News

MPAC Calls New Airport Screening Guidelines 'Counterproductive Religious & Ethnic Profiling'

January 04, 2010

The Muslim Public Affairs Council today called the decision by the Transportation Security Administration to target passengers from 14 "terrorism prone nations" for additional screening "another name for counterproductive racial and ethnic profiling."

SEE: "Stepped-Up Screening Targets Fliers from 'Terror-Prone' Lands" (Washington Post)

Under the new guidelines, security screeners will conduct full pat-down body checks and carry-on luggage checks for passengers traveling from countries which the U.S. considers to be a security risk. Those countries are Afghanistan, Algeria, Cuba, Iraq, Iran, Lebanon, Libya, Nigeria, Pakistan, Saudi Arabia, Somalia, Sudan, Syria and Yemen. Passengers traveling from any other foreign country may also be checked at random.

"The new TSA guidelines deliver a propaganda victory to Al-Qaeda and other violent extremist groups, since they rob targeted groups of people from their civil liberties based on their ethnicity and country of origin," said Government Liaison Alejandro Beutel. "Call it whatever you want, but this is religious and ethnic profiling at its worst."

MPAC, like Muslim Americans across the country, is deeply concerned for the safety and security of our nation, however, the use of ethnic and religious profiling will not achieve greater airline security. In fact, by targeting only certain passengers for additional screening, "blind spots" can be identified and exploited by violent extremists. Furthermore, the new policy deeply undermines the Obama administration's stated commitment to civil rights, equality before the law, and a much-needed effort to rebuild U.S.-Muslim world relations.

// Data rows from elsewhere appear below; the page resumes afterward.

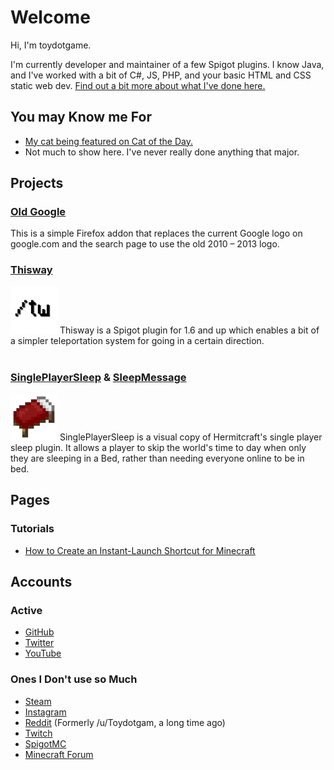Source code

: # Welcome
Hi, I'm toydotgame.

I'm currently developer and maintainer of a few Spigot plugins. I know Java, and I've worked with a bit of C#, JS, PHP, and your basic HTML and CSS static web dev. [Find out a bit more about what I've done here.](pages/about.html)

## You may Know me For
* [My cat being featured on Cat of the Day.](http://catoftheday.com/archive/2020/March/18.html)
* Not much to show here. I've never really done anything that major.

## Projects
### [Old Google](https://github.com/toydotgame/old-google)
This is a simple Firefox addon that replaces the current Google logo on google.com and the search page to use the old 2010 – 2013 logo.
<br>
### [Thisway](https://spigotmc.org/resources/thisway.87115/)
<img src="assets/images/Thisway_Rounded.png" width="75" id="inline" /> Thisway is a Spigot plugin for 1.6 and up which enables a bit of a simpler teleportation system for going in a certain direction.
<br><br>
### [SinglePlayerSleep](https://www.spigotmc.org/resources/singleplayersleep.91195/) & [SleepMessage](https://www.spigotmc.org/resources/sleepmessage.91191/)
<img src="assets/images/Bed.png" width="75" id="inline" /> SinglePlayerSleep is a visual copy of Hermitcraft's single player sleep plugin. It allows a player to skip the world's time to day when only they are sleeping in a Bed, rather than needing everyone online to be in bed.
<br>

## Pages
### Tutorials
* [How to Create an Instant-Launch Shortcut for Minecraft](pages/tutorials/instantMinecraft.html)

## Accounts
### Active
* [GitHub](https://github.com/toydotgame)
* [Twitter](https://twitter.com/toydotgame)
* [YouTube](https://www.youtube.com/channel/UCgkC2xFIPZCLEadyYZCsbWw)

### Ones I Don't use so Much
* [Steam](https://steamcommunity.com/id/toydotgame)
* [Instagram](https://instagram.com/toydotgame)
* [Reddit](https://reddit.com/u/toydotgame) (Formerly /u/Toydotgam, a long time ago)
* [Twitch](https://twitch.tv/toydotgame)
* [SpigotMC](https://www.spigotmc.org/members/toydotgam.1096646/)
* [Minecraft Forum](https://www.minecraftforum.net/members/toydotgame)
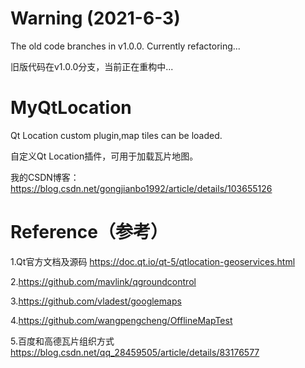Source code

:# Warning (2021-6-3)

The old code branches in v1.0.0. Currently refactoring...

旧版代码在v1.0.0分支，当前正在重构中...

# MyQtLocation

Qt Location custom plugin,map tiles can be loaded.

自定义Qt Location插件，可用于加载瓦片地图。

我的CSDN博客：https://blog.csdn.net/gongjianbo1992/article/details/103655126


# Reference（参考）

1.Qt官方文档及源码 https://doc.qt.io/qt-5/qtlocation-geoservices.html

2.https://github.com/mavlink/qgroundcontrol

3.https://github.com/vladest/googlemaps

4.https://github.com/wangpengcheng/OfflineMapTest

5.百度和高德瓦片组织方式 https://blog.csdn.net/qq_28459505/article/details/83176577

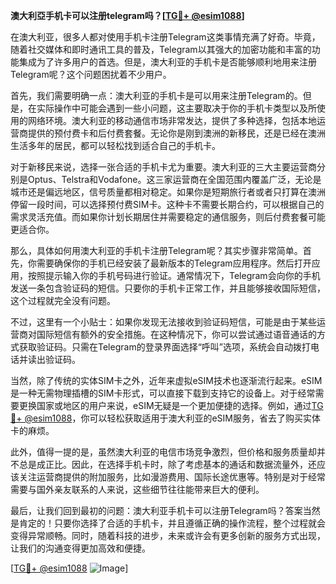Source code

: **澳大利亞手机卡可以注册telegram吗？[[TG💪+ @esim1088](https://t.me/s/esim1088)]**

在澳大利亚，很多人都对使用手机卡注册Telegram这类事情充满了好奇。毕竟，随着社交媒体和即时通讯工具的普及，Telegram以其强大的加密功能和丰富的功能集成为了许多用户的首选。但是，澳大利亚的手机卡是否能够顺利地用来注册Telegram呢？这个问题困扰着不少用户。

首先，我们需要明确一点：澳大利亚的手机卡是可以用来注册Telegram的。但是，在实际操作中可能会遇到一些小问题，这主要取决于你的手机卡类型以及所使用的网络环境。澳大利亚的移动通信市场非常发达，提供了多种选择，包括本地运营商提供的预付费卡和后付费套餐。无论你是刚到澳洲的新移民，还是已经在澳洲生活多年的居民，都可以轻松找到适合自己的手机卡。

对于新移民来说，选择一张合适的手机卡尤为重要。澳大利亚的三大主要运营商分别是Optus、Telstra和Vodafone。这三家运营商在全国范围内覆盖广泛，无论是城市还是偏远地区，信号质量都相对稳定。如果你是短期旅行者或者只打算在澳洲停留一段时间，可以选择预付费SIM卡。这种卡不需要长期合约，可以根据自己的需求灵活充值。而如果你计划长期居住并需要稳定的通信服务，则后付费套餐可能更适合你。

那么，具体如何用澳大利亚的手机卡注册Telegram呢？其实步骤非常简单。首先，你需要确保你的手机已经安装了最新版本的Telegram应用程序。然后打开应用，按照提示输入你的手机号码进行验证。通常情况下，Telegram会向你的手机发送一条包含验证码的短信。只要你的手机卡正常工作，并且能够接收国际短信，这个过程就完全没有问题。

不过，这里有一个小贴士：如果你发现无法接收到验证码短信，可能是由于某些运营商对国际短信有额外的安全措施。在这种情况下，你可以尝试通过语音通话的方式获取验证码。只需在Telegram的登录界面选择“呼叫”选项，系统会自动拨打电话并读出验证码。

当然，除了传统的实体SIM卡之外，近年来虚拟eSIM技术也逐渐流行起来。eSIM是一种无需物理插槽的SIM卡形式，可以直接下载到支持它的设备上。对于经常需要更换国家或地区的用户来说，eSIM无疑是一个更加便捷的选择。例如，通过[TG💪+ @esim1088](https://t.me/s/esim1088)，你可以轻松获取适用于澳大利亚的eSIM服务，省去了购买实体卡的麻烦。

此外，值得一提的是，虽然澳大利亚的电信市场竞争激烈，但价格和服务质量却并不总是成正比。因此，在选择手机卡时，除了考虑基本的通话和数据流量外，还应该关注运营商提供的附加服务，比如漫游费用、国际长途优惠等。特别是对于经常需要与国外亲友联系的人来说，这些细节往往能带来巨大的便利。

最后，让我们回到最初的问题：澳大利亚手机卡可以注册Telegram吗？答案当然是肯定的！只要你选择了合适的手机卡，并且遵循正确的操作流程，整个过程就会变得异常顺畅。同时，随着科技的进步，未来或许会有更多创新的服务方式出现，让我们的沟通变得更加高效和便捷。

[[TG💪+ @esim1088](https://t.me/s/esim1088) ![Image](https://i.postimg.cc/4NQfJmqS/Snipaste-2025-05-13-00-14-12.png)]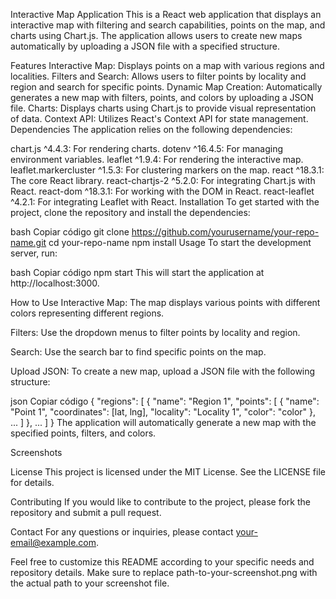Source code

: Interactive Map Application
This is a React web application that displays an interactive map with filtering and search capabilities, points on the map, and charts using Chart.js. The application allows users to create new maps automatically by uploading a JSON file with a specified structure.

Features
Interactive Map: Displays points on a map with various regions and localities.
Filters and Search: Allows users to filter points by locality and region and search for specific points.
Dynamic Map Creation: Automatically generates a new map with filters, points, and colors by uploading a JSON file.
Charts: Displays charts using Chart.js to provide visual representation of data.
Context API: Utilizes React's Context API for state management.
Dependencies
The application relies on the following dependencies:

chart.js ^4.4.3: For rendering charts.
dotenv ^16.4.5: For managing environment variables.
leaflet ^1.9.4: For rendering the interactive map.
leaflet.markercluster ^1.5.3: For clustering markers on the map.
react ^18.3.1: The core React library.
react-chartjs-2 ^5.2.0: For integrating Chart.js with React.
react-dom ^18.3.1: For working with the DOM in React.
react-leaflet ^4.2.1: For integrating Leaflet with React.
Installation
To get started with the project, clone the repository and install the dependencies:

bash
Copiar código
git clone https://github.com/yourusername/your-repo-name.git
cd your-repo-name
npm install
Usage
To start the development server, run:

bash
Copiar código
npm start
This will start the application at http://localhost:3000.

How to Use
Interactive Map: The map displays various points with different colors representing different regions.

Filters: Use the dropdown menus to filter points by locality and region.

Search: Use the search bar to find specific points on the map.

Upload JSON: To create a new map, upload a JSON file with the following structure:

json
Copiar código
{
"regions": [
{
"name": "Region 1",
"points": [
{
"name": "Point 1",
"coordinates": [lat, lng],
"locality": "Locality 1",
"color": "color"
},
...
]
},
...
]
}
The application will automatically generate a new map with the specified points, filters, and colors.

Screenshots

License
This project is licensed under the MIT License. See the LICENSE file for details.

Contributing
If you would like to contribute to the project, please fork the repository and submit a pull request.

Contact
For any questions or inquiries, please contact your-email@example.com.

Feel free to customize this README according to your specific needs and repository details. Make sure to replace path-to-your-screenshot.png with the actual path to your screenshot file.

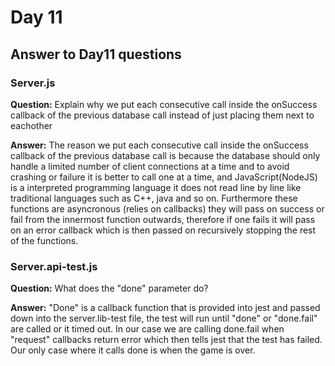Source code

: # Day 11

## Answer to Day11 questions

### Server.js

**Question:** Explain why we put each consecutive call inside the onSuccess callback of the previous database call instead of just placing them next to eachother

**Answer:** The reason we put each consecutive call inside the onSuccess callback of the previous database call is because the database should only handle a limited number of client connections at a time and to avoid crashing or failure it is better to call one at a time, and JavaScript(NodeJS) is a interpreted programming language it does not read line by line like traditional languages such as C++, java and so on. Furthermore these functions are asyncronous (relies on callbacks) they will pass on success or fail from the innermost function outwards, therefore if one fails it will pass on an error callback which is then passed on recursively stopping the rest of the functions.

### Server.api-test.js

**Question:** What does the "done" parameter do?

**Answer:** "Done" is a callback function that is provided into jest and passed down into the server.lib-test file, the test will run until "done" or "done.fail" are called or it timed out. In our case we are calling done.fail when "request" callbacks return error which then tells jest that the test has failed. Our only case where it calls done is when the game is over.
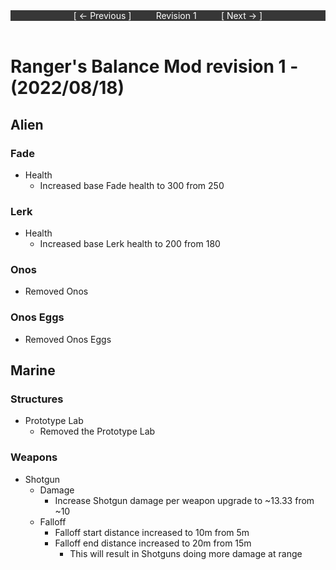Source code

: <div style="width:100%;background-color:#373737;color:#FFFFFF;text-align:center">
<div style="display:inline-block;float:left;padding-left:20%">
[ <- Previous ]
</div>
<div style="display:inline-block;">
Revision 1
</div>
<div style="display:inline-block;float:right;padding-right:20%">
[ Next -> ]
</div>
</div>

<br />

# Ranger's Balance Mod revision 1 - (2022/08/18)
## Alien

### Fade
* Health
  * Increased base Fade health to 300 from 250

### Lerk
* Health
  * Increased base Lerk health to 200 from 180

### Onos
* Removed Onos

### Onos Eggs
* Removed Onos Eggs

## Marine

### Structures
* Prototype Lab
  * Removed the Prototype Lab

### Weapons
* Shotgun
  * Damage
    * Increase Shotgun damage per weapon upgrade to ~13.33 from ~10
  * Falloff
    * Falloff start distance increased to 10m from 5m
    * Falloff end distance increased to 20m from 15m
      * This will result in Shotguns doing more damage at range

<br/>

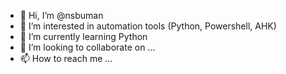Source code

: - 👋 Hi, I’m @nsbuman
- 👀 I’m interested in automation tools (Python, Powershell, AHK)
- 🌱 I’m currently learning Python
- 💞️ I’m looking to collaborate on ...
- 📫 How to reach me ...

<!---
nsbuman/nsbuman is a ✨ special ✨ repository because its `README.md` (this file) appears on your GitHub profile.
You can click the Preview link to take a look at your changes.
--->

The TSA's new guidelines' reactionary and extreme approach recall the "special registration" program enacted by Bush administration following the 9/11 terror attacks. Called the National Security Entry-Exit Registration System (NSEERS), the program resulted in the "preventative detention" of about 5,000 men on the basis of their birthplace and later sought a further 19,000 "voluntary interviews". Over the next year, more than 170,000 men from 24 predominantly Muslim countries and North Korea were fingerprinted and interviewed. There are still 83,000 individuals registered and contained within the NSEERS database. None of these produced a single terrorism conviction.